12. Manage feature life cycle
This tutorial teaches you how to adjust features as data changes. We'll explore two types of changes:
- Data Distribution Changes: These necessitate new cleaning operations.
- Data Availability Changes: These require updating the feature job settings.
If your catalog has an Approval Flow enabled, any such changes must be approved. This process also triggers the creation of new feature versions and updates the lists connected to these tables. This ensures that new deployments are equipped to handle these data changes.

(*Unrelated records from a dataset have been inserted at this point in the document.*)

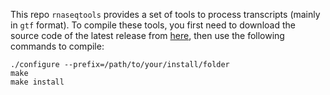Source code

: This repo `rnaseqtools` provides a set of tools to process transcripts (mainly in
`gtf` format).  To compile these tools, you first need to 
download the source code of the latest release
from [here](https://github.com/Kingsford-Group/rnaseqtools/releases/download/v1.0.1/rnaseqtools-1.0.1.tar.gz),
then use the following commands to compile:
```
./configure --prefix=/path/to/your/install/folder
make
make install
```
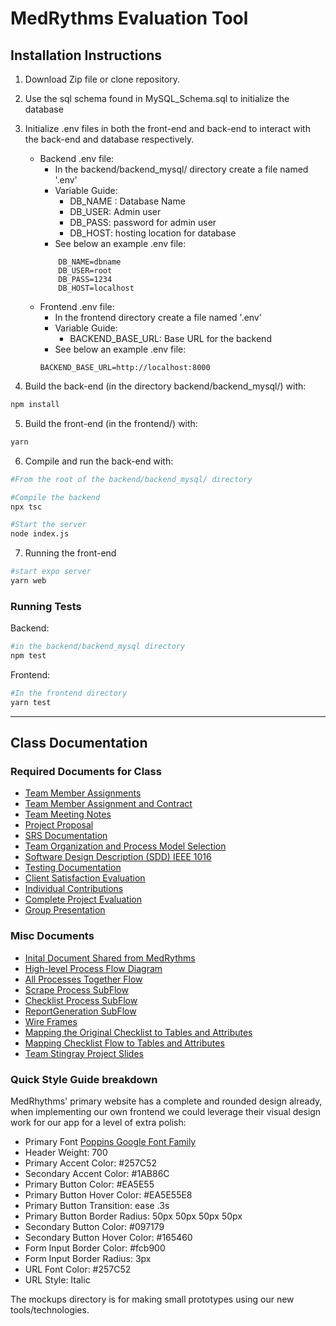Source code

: # MedRythms Evaluation Tool 

## Installation Instructions

1. Download Zip file or clone repository.
2. Use the sql schema found in MySQL_Schema.sql to initialize the database
3. Initialize .env files in both the front-end and back-end to interact with the back-end and database respectively.
    * Backend .env file:
        * In the backend/backend_mysql/ directory create a file named '.env'
        * Variable Guide:
            * DB_NAME : Database Name
            * DB_USER: Admin user
            * DB_PASS: password for admin user
            * DB_HOST: hosting location for database
        * See below an example .env file:
        ```
            DB_NAME=dbname
            DB_USER=root
            DB_PASS=1234
            DB_HOST=localhost
        ``` 
    * Frontend .env file:
        * In the frontend directory create a file named '.env'
        * Variable Guide:
            * BACKEND_BASE_URL: Base URL for the backend
        * See below an example .env file:
        ```
        BACKEND_BASE_URL=http://localhost:8000
        ``` 

4. Build the back-end (in the directory backend/backend_mysql/) with: 
```bash
npm install
```
5. Build the front-end (in the frontend/) with:
```bash 
yarn
```
6. Compile and run the back-end with:
```bash
#From the root of the backend/backend_mysql/ directory

#Compile the backend
npx tsc

#Start the server
node index.js
```
7. Running the front-end
```bash
#start expo server
yarn web
```

### Running Tests
Backend:
```bash
#in the backend/backend_mysql directory
npm test
```
Frontend: 
```bash
#In the frontend directory
yarn test
```


-------------------

## Class Documentation

### Required Documents for Class
* [Team Member Assignments](https://docs.google.com/document/d/1ior0iUuyaUXxBCLX6d1xF7-z6i04PoU19wNBNhiGtmM/edit?usp=sharing)
* [Team Member Assignment and Contract](https://docs.google.com/document/d/1e1Lsc5nE5j7BPREOC-PAgZMY8aWsITntmDSG5lF0mb8/edit)
* [Team Meeting Notes](https://docs.google.com/document/d/1WHH2vE8oX1pntguu5GIuhr0qtykz9TD-waBP0iCTLaQ/edit)
* [Project Proposal](https://docs.google.com/document/d/1eIUJJ-gJCRpjZ-sc4FLz_KvExIdFB-hOHfI__EB_eU4/edit?usp=sharing)
* [SRS Documentation](https://docs.google.com/document/d/1AxrM-eYkC3dQ6wRpCaz5rYie-R1R6cZzKJpRaT6NM4U/edit)
* [Team Organization and Process Model Selection](https://docs.google.com/document/d/1UY7wYbCwI-wkrQ2BN0vobLe8Tjdn9NdZPJ4yQULO_GE/edit)
* [Software Design Description (SDD) IEEE 1016](https://docs.google.com/document/d/1gf9wKJe3eF8dgWzMqT5pZrNd1g6c6mQK6kwLD0pQTEA/edit?usp=sharing)
* [Testing Documentation](https://docs.google.com/document/d/1DrmdhBPY346sVsrvLaGe-GUBxECNBG_fNMJ9y9BGHoM/edit)
* [Client Satisfaction Evaluation](https://docs.google.com/document/d/1E-ZfdY7NaHm7OH6920advwyacvHq5JNsvFd5RcUNJ-c/edit?usp=sharing)
* [Individual Contributions](https://docs.google.com/document/d/1uH5DOD2JlHc7ent2i_OPAYBvG0xf7u0BikHgDZBvP1s/edit)
* [Complete Project Evaluation](https://docs.google.com/document/d/10Y-eyIKMsnV3mmJNQ7ROY5Gyenymv0QtW-NLoKcW2Ec/edit)
* [Group Presentation](https://docs.google.com/presentation/d/1MOAICE1jXmy1BmA4uaNTikbS5P6DTPcof8BcbYILhPc/edit#slide=id.g2a07a7ed3ae_0_83)


### Misc Documents
* [Inital Document Shared from MedRythms](https://docs.google.com/document/d/1P1a46UaTa0fxVSwAhESqhC2diSg-x9Ro/edit)
* [High-level Process Flow Diagram](https://lucid.app/lucidchart/368cc6a9-0b99-4ea3-8980-0850dce09334/edit?viewport_loc=226%2C-63%2C998%2C519%2C0_0&invitationId=inv_93ef41f0-f3ab-4664-b2e9-493c6f385fc1)
* [All Processes Together Flow](https://lucid.app/lucidchart/c3946c2f-34b5-4213-ae5e-b0c0d5faebb1/edit?invitationId=inv_632fcf8f-e0e5-4af6-9a3c-cfa39cbf9c2f)
* [Scrape Process SubFlow](https://lucid.app/lucidchart/invitations/accept/inv_950bb2a3-adbd-4002-a4d4-ec1b160bc25f)
* [Checklist Process SubFlow](https://lucid.app/lucidchart/invitations/accept/inv_c462f448-5627-49d2-bd60-038f6e109ea5)
* [ReportGeneration SubFlow](https://lucid.app/lucidchart/invitations/accept/inv_ad457be5-376f-4ad1-bf09-0117c457c14e)
* [Wire Frames](https://lucid.app/lucidchart/463ec889-ef7f-48d4-9299-4f55509176dc/edit?invitationId=inv_8bf4cd3c-206b-444a-ae50-e8c3a2452ff9)
* [Mapping the Original Checklist to Tables and Attributes](https://docs.google.com/spreadsheets/d/1mOK-GSDce5ZtZRCqLm_Fei7Ossnl0oSbrxkW0BoVQQA/edit#gid=0)
* [Mapping Checklist Flow to Tables and Attributes](https://docs.google.com/spreadsheets/d/1JS3W5jgeIhurMjMIUMD4y-j9fLYHQy7X9dcXyPLWhr0/edit?usp=sharing)
* [Team Stingray Project Slides](https://docs.google.com/presentation/d/1jlbx_owp_QpX2pMF758-xyI7EDLt00A4xqGNOcz1xLc/edit#slide=id.p)


### Quick Style Guide breakdown
MedRhythms' primary website has a complete and rounded design already, when implementing our own frontend we could leverage their visual design work for our app for a level of extra polish:

 * Primary Font [Poppins Google Font Family](https://fonts.google.com/specimen/Poppins)
 * Header Weight: 700
 * Primary Accent Color: #257C52
 * Secondary Accent Color: #1AB86C
 * Primary Button Color: #EA5E55
 * Primary Button Hover Color: #EA5E55E8
 * Primary Button Transition: ease .3s
 * Primary Button Border Radius: 50px 50px 50px 50px
 * Secondary Button Color: #097179
 * Secondary Button Hover Color: #165460
 * Form Input Border Color: #fcb900
 * Form Input Border Radius: 3px
 * URL Font Color: #257C52
 * URL Style: Italic


The mockups directory is for making small prototypes using our new tools/technologies.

After these changes are approved and new versions are generated, you can set up new deployments. Additionally, you can deactivate old deployments that use outdated versions if they are no longer necessary.
Step 1: Ensure Approval Flow is enabled¶
Check for Approval Flow Activation: Look for a validation mark next to the Catalog name. This indicates the Approval Flow is enabled.
If you don't see the validation mark, click on the settings icon located next to the Catalog name at the top of the screen.
Inside the catalog settings, locate and enable the 'Approval Flow' option.
Step 2: Update Cleaning Operations¶
This step involves updating the cleaning operations for the TotalCost column in the 'INVOICEITEMS' table:
- ignore disguised missing values equal to -99 and -98.
- cap any amount less than 0 Euro.
- cap any amount greater than 2000 Euros.
Follow these steps:
- Access Table Catalog: Go to the Explore section in the menu and select the Table Catalog.
- Select Table: Choose the 'INVOICEITEMS' table.
- Edit Column: Navigate to the “Columns” tab and click the "critical data info" edit button for TotalCost.
- Apply Cleaning Steps: Implement the new cleaning operations.
- Confirm Changes: Click the "Apply 3 cleaning steps" button.
Approval Request: This creates an approval request. Click 'View' to review it.
Review Request: The request appears with other open requests under 'Change in Table Metadata'.
Check Table Summary: Select the request and go to the 'Table' tab to see a summary of changes, including the impact on features using TotalCost.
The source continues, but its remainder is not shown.